Give the records again. Keep them exact and leave out the images.

(Saved data entries)

═══

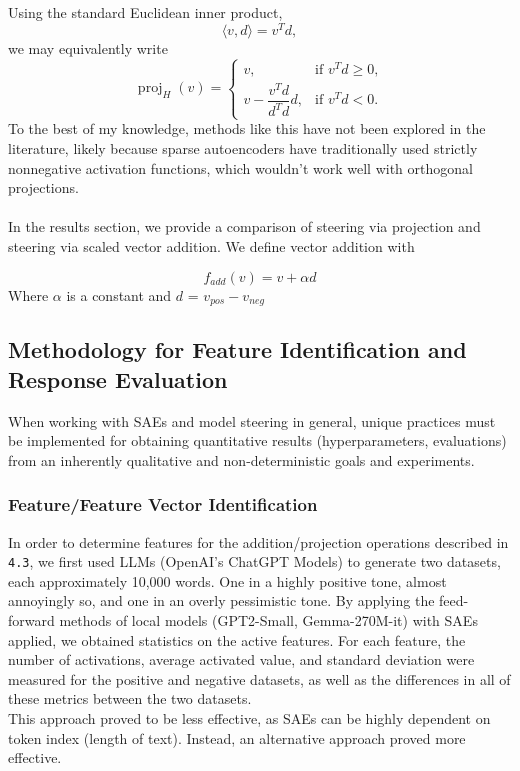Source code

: \documentclass{article}
\begin{document}
Using the standard Euclidean inner product,
\[
\langle v,d\rangle = v^{T}d,
\]
we may equivalently write
\[
\operatorname{proj}_{H}(v)
=
\begin{cases}
v,
& \text{if } v^{T}d \ge 0, \\[8pt]
v - \dfrac{v^{T}d}{d^{T}d}d,
& \text{if } v^{T}d < 0.
\end{cases}
\]
To the best of my knowledge, methods like this have not been explored in the literature, likely because sparse autoencoders have traditionally used strictly nonnegative activation functions, which wouldn't work well with orthogonal projections.\\\\
In the results section, we provide a comparison of steering via projection and steering via scaled vector addition. We define vector addition with 

\[
    f_{add}(v) = v + \alpha d
\]
Where $\alpha$ is a constant and $d$ = $v_{pos} - v_{neg}$

\subsection{Methodology for Feature Identification and Response Evaluation}
When working with SAEs and model steering in general, unique practices must be implemented for obtaining quantitative results (hyperparameters, evaluations) from an inherently qualitative and non-deterministic goals and experiments.

\subsubsection{Feature/Feature Vector Identification}
In order to determine features for the addition/projection operations described in \texttt{4.3}, we first used LLMs (OpenAI's ChatGPT Models) to generate two datasets, each approximately 10,000 words. One in a highly positive tone, almost annoyingly so, and one in an overly pessimistic tone. By applying the feed-forward methods of local models (GPT2-Small, Gemma-270M-it) with SAEs applied, we obtained statistics on the active features. For each feature, the number of activations, average activated value, and standard deviation were measured for the positive and negative datasets, as well as the differences in all of these metrics between the two datasets.\\

This approach proved to be less effective, as SAEs can be highly dependent on token index (length of text). Instead, an alternative approach proved more effective.
\end{document}

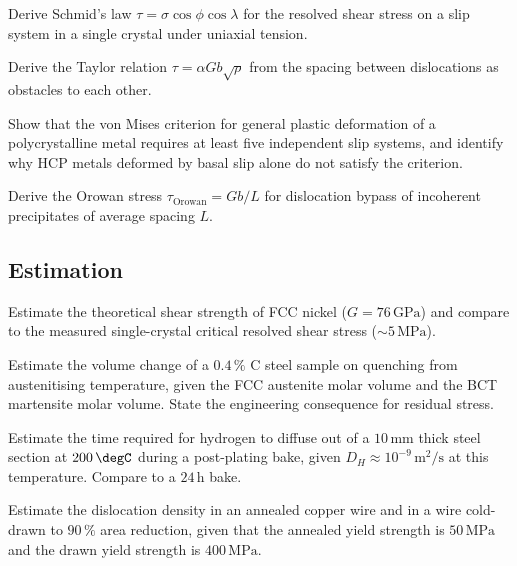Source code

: \begin{exercise}
Derive Schmid's law $\tau = \sigma \cos\phi \cos\lambda$ for the
resolved shear stress on a slip system in a single crystal under
uniaxial tension.
\end{exercise}

\begin{exercise}
Derive the Taylor relation $\tau = \alpha G b \sqrt{\rho}$ from the
spacing between dislocations as obstacles to each other.
\end{exercise}

\begin{exercise}
Show that the von Mises criterion for general plastic deformation of
a polycrystalline metal requires at least five independent slip
systems, and identify why HCP metals deformed by basal slip alone do
not satisfy the criterion.
\end{exercise}

\begin{exercise}
Derive the Orowan stress $\tau_{\text{Orowan}} = G b/L$ for
dislocation bypass of incoherent precipitates of average spacing $L$.
\end{exercise}

\subsection*{Estimation}

\begin{exercise}
Estimate the theoretical shear strength of FCC nickel ($G = 76\,
\text{GPa}$) and compare to the measured single-crystal critical
resolved shear stress ($\sim 5\,\text{MPa}$).
\end{exercise}

\begin{exercise}
Estimate the volume change of a $0.4\,\%$ C steel sample on quenching
from austenitising temperature, given the FCC austenite molar volume
and the BCT martensite molar volume. State the engineering consequence
for residual stress.
\end{exercise}

\begin{exercise}
Estimate the time required for hydrogen to diffuse out of a $10\,
\text{mm}$ thick steel section at $200\,\degC$ during a post-plating
bake, given $D_H \approx 10^{-9}\,\text{m}^2/\si{\second}$ at this
temperature. Compare to a $24\,\text{h}$ bake.
\end{exercise}

\begin{exercise}
Estimate the dislocation density in an annealed copper wire and in
a wire cold-drawn to $90\,\%$ area reduction, given that the
annealed yield strength is $50\,\text{MPa}$ and the drawn yield
strength is $400\,\text{MPa}$.
\end{exercise}

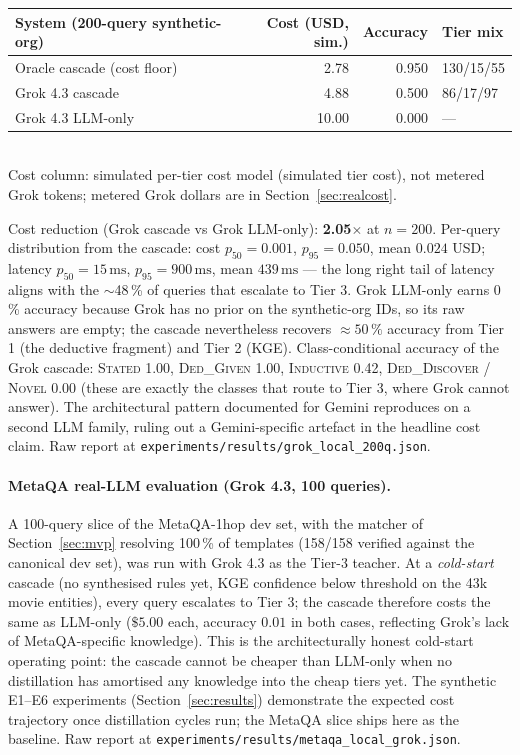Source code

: \documentclass[11pt]{article}
\theoremstyle{plain}
\begin{document}
\begin{center}\small
\begin{tabular}{lrrl}
\toprule
System (200-query synthetic-org) & Cost (USD, sim.) & Accuracy & Tier mix \\
\midrule
Oracle cascade (cost floor) & 2.78  & 0.950 & 130/15/55 \\
Grok 4.3 cascade            & 4.88  & 0.500 &  86/17/97 \\
Grok 4.3 LLM-only           & 10.00 & 0.000 &     ---   \\
\bottomrule
\end{tabular}\\[3pt]
{\footnotesize Cost column: simulated per-tier cost model (simulated tier cost),
not metered Grok tokens; metered Grok dollars are in Section~\ref{sec:realcost}.}
\end{center}

\noindent Cost reduction (Grok cascade vs Grok LLM-only):
\textbf{2.05}$\times$ at $n=200$.  Per-query distribution from the
cascade: cost $p_{50}=0.001$, $p_{95}=0.050$, mean $0.024$ USD;
latency $p_{50}=15\,\textrm{ms}$, $p_{95}=900\,\textrm{ms}$, mean
$439\,\textrm{ms}$ --- the long right tail of latency aligns with the
$\sim$48\,\% of queries that escalate to Tier 3.  Grok LLM-only
earns 0\,\% accuracy because Grok has no prior on the synthetic-org
IDs, so its raw answers are empty; the cascade nevertheless
recovers $\approx 50\,\%$ accuracy from Tier 1 (the deductive
fragment) and Tier 2 (KGE).  Class-conditional accuracy of the
Grok cascade: \textsc{Stated} 1.00, \textsc{Ded\_Given} 1.00,
\textsc{Inductive} 0.42, \textsc{Ded\_Discover} / \textsc{Novel}
0.00 (these are exactly the classes that route to Tier 3, where
Grok cannot answer).  The architectural pattern documented for
Gemini reproduces on a second LLM family, ruling out a
Gemini-specific artefact in the headline cost claim.  Raw report
at \texttt{experiments/results/grok\_local\_200q.json}.

\paragraph{MetaQA real-LLM evaluation (Grok 4.3, 100 queries).}
A 100-query slice of the MetaQA-1hop dev set, with the matcher of
Section~\ref{sec:mvp} resolving 100\,\% of templates (158/158
verified against the canonical dev set), was run with Grok 4.3 as
the Tier-3 teacher.  At a \emph{cold-start} cascade (no synthesised
rules yet, KGE confidence below threshold on the 43k movie
entities), every query escalates to Tier 3; the cascade therefore
costs the same as LLM-only ($\$5.00$ each, accuracy $0.01$ in both
cases, reflecting Grok's lack of MetaQA-specific knowledge).  This
is the architecturally honest cold-start operating point: the
cascade cannot be cheaper than LLM-only when no distillation has
amortised any knowledge into the cheap tiers yet.  The synthetic
E1--E6 experiments (Section~\ref{sec:results}) demonstrate the
expected cost trajectory once distillation cycles run; the MetaQA
slice ships here as the baseline.  Raw report at
\texttt{experiments/results/metaqa\_local\_grok.json}.
\end{document}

═══

#### [COMPLETED EXERCISE]
Source code

: \documentclass{article}
\begin{document}
Using the standard Euclidean inner product,
\[
\langle v,d\rangle = v^{T}d,
\]
we may equivalently write
\[
\operatorname{proj}_{H}(v)
=
\begin{cases}
v,
& \text{if } v^{T}d \ge 0, \\[8pt]
v - \dfrac{v^{T}d}{d^{T}d}d,
& \text{if } v^{T}d < 0.
\end{cases}
\]
To the best of my knowledge, methods like this have not been explored in the literature, likely because sparse autoencoders have traditionally used strictly nonnegative activation functions, which wouldn't work well with orthogonal projections.\\\\
In the results section, we provide a comparison of steering via projection and steering via scaled vector addition. We define vector addition with 

\[
    f_{add}(v) = v + \alpha d
\]
Where $\alpha$ is a constant and $d$ = $v_{pos} - v_{neg}$

\subsection{Methodology for Feature Identification and Response Evaluation}
When working with SAEs and model steering in general, unique practices must be implemented for obtaining quantitative results (hyperparameters, evaluations) from an inherently qualitative and non-deterministic goals and experiments.

\subsubsection{Feature/Feature Vector Identification}
In order to determine features for the addition/projection operations described in \texttt{4.3}, we first used LLMs (OpenAI's ChatGPT Models) to generate two datasets, each approximately 10,000 words. One in a highly positive tone, almost annoyingly so, and one in an overly pessimistic tone. By applying the feed-forward methods of local models (GPT2-Small, Gemma-270M-it) with SAEs applied, we obtained statistics on the active features. For each feature, the number of activations, average activated value, and standard deviation were measured for the positive and negative datasets, as well as the differences in all of these metrics between the two datasets.\\

This approach proved to be less effective, as SAEs can be highly dependent on token index (length of text). Instead, an alternative approach proved more effective.
\end{document}

Source code

: \begin{exercise}
Derive Schmid's law $\tau = \sigma \cos\phi \cos\lambda$ for the
resolved shear stress on a slip system in a single crystal under
uniaxial tension.
\end{exercise}

\begin{exercise}
Derive the Taylor relation $\tau = \alpha G b \sqrt{\rho}$ from the
spacing between dislocations as obstacles to each other.
\end{exercise}

\begin{exercise}
Show that the von Mises criterion for general plastic deformation of
a polycrystalline metal requires at least five independent slip
systems, and identify why HCP metals deformed by basal slip alone do
not satisfy the criterion.
\end{exercise}

\begin{exercise}
Derive the Orowan stress $\tau_{\text{Orowan}} = G b/L$ for
dislocation bypass of incoherent precipitates of average spacing $L$.
\end{exercise}

\subsection*{Estimation}

\begin{exercise}
Estimate the theoretical shear strength of FCC nickel ($G = 76\,
\text{GPa}$) and compare to the measured single-crystal critical
resolved shear stress ($\sim 5\,\text{MPa}$).
\end{exercise}

\begin{exercise}
Estimate the volume change of a $0.4\,\%$ C steel sample on quenching
from austenitising temperature, given the FCC austenite molar volume
and the BCT martensite molar volume. State the engineering consequence
for residual stress.
\end{exercise}

\begin{exercise}
Estimate the time required for hydrogen to diffuse out of a $10\,
\text{mm}$ thick steel section at $200\,\degC$ during a post-plating
bake, given $D_H \approx 10^{-9}\,\text{m}^2/\si{\second}$ at this
temperature. Compare to a $24\,\text{h}$ bake.
\end{exercise}

\begin{exercise}
Estimate the dislocation density in an annealed copper wire and in
a wire cold-drawn to $90\,\%$ area reduction, given that the
annealed yield strength is $50\,\text{MPa}$ and the drawn yield
strength is $400\,\text{MPa}$.
\end{exercise}

Source code

: \documentclass[11pt]{article}
\theoremstyle{plain}
\begin{document}
\begin{center}\small
\begin{tabular}{lrrl}
\toprule
System (200-query synthetic-org) & Cost (USD, sim.) & Accuracy & Tier mix \\
\midrule
Oracle cascade (cost floor) & 2.78  & 0.950 & 130/15/55 \\
Grok 4.3 cascade            & 4.88  & 0.500 &  86/17/97 \\
Grok 4.3 LLM-only           & 10.00 & 0.000 &     ---   \\
\bottomrule
\end{tabular}\\[3pt]
{\footnotesize Cost column: simulated per-tier cost model (simulated tier cost),
not metered Grok tokens; metered Grok dollars are in Section~\ref{sec:realcost}.}
\end{center}

\noindent Cost reduction (Grok cascade vs Grok LLM-only):
\textbf{2.05}$\times$ at $n=200$.  Per-query distribution from the
cascade: cost $p_{50}=0.001$, $p_{95}=0.050$, mean $0.024$ USD;
latency $p_{50}=15\,\textrm{ms}$, $p_{95}=900\,\textrm{ms}$, mean
$439\,\textrm{ms}$ --- the long right tail of latency aligns with the
$\sim$48\,\% of queries that escalate to Tier 3.  Grok LLM-only
earns 0\,\% accuracy because Grok has no prior on the synthetic-org
IDs, so its raw answers are empty; the cascade nevertheless
recovers $\approx 50\,\%$ accuracy from Tier 1 (the deductive
fragment) and Tier 2 (KGE).  Class-conditional accuracy of the
Grok cascade: \textsc{Stated} 1.00, \textsc{Ded\_Given} 1.00,
\textsc{Inductive} 0.42, \textsc{Ded\_Discover} / \textsc{Novel}
0.00 (these are exactly the classes that route to Tier 3, where
Grok cannot answer).  The architectural pattern documented for
Gemini reproduces on a second LLM family, ruling out a
Gemini-specific artefact in the headline cost claim.  Raw report
at \texttt{experiments/results/grok\_local\_200q.json}.

\paragraph{MetaQA real-LLM evaluation (Grok 4.3, 100 queries).}
A 100-query slice of the MetaQA-1hop dev set, with the matcher of
Section~\ref{sec:mvp} resolving 100\,\% of templates (158/158
verified against the canonical dev set), was run with Grok 4.3 as
the Tier-3 teacher.  At a \emph{cold-start} cascade (no synthesised
rules yet, KGE confidence below threshold on the 43k movie
entities), every query escalates to Tier 3; the cascade therefore
costs the same as LLM-only ($\$5.00$ each, accuracy $0.01$ in both
cases, reflecting Grok's lack of MetaQA-specific knowledge).  This
is the architecturally honest cold-start operating point: the
cascade cannot be cheaper than LLM-only when no distillation has
amortised any knowledge into the cheap tiers yet.  The synthetic
E1--E6 experiments (Section~\ref{sec:results}) demonstrate the
expected cost trajectory once distillation cycles run; the MetaQA
slice ships here as the baseline.  Raw report at
\texttt{experiments/results/metaqa\_local\_grok.json}.
\end{document}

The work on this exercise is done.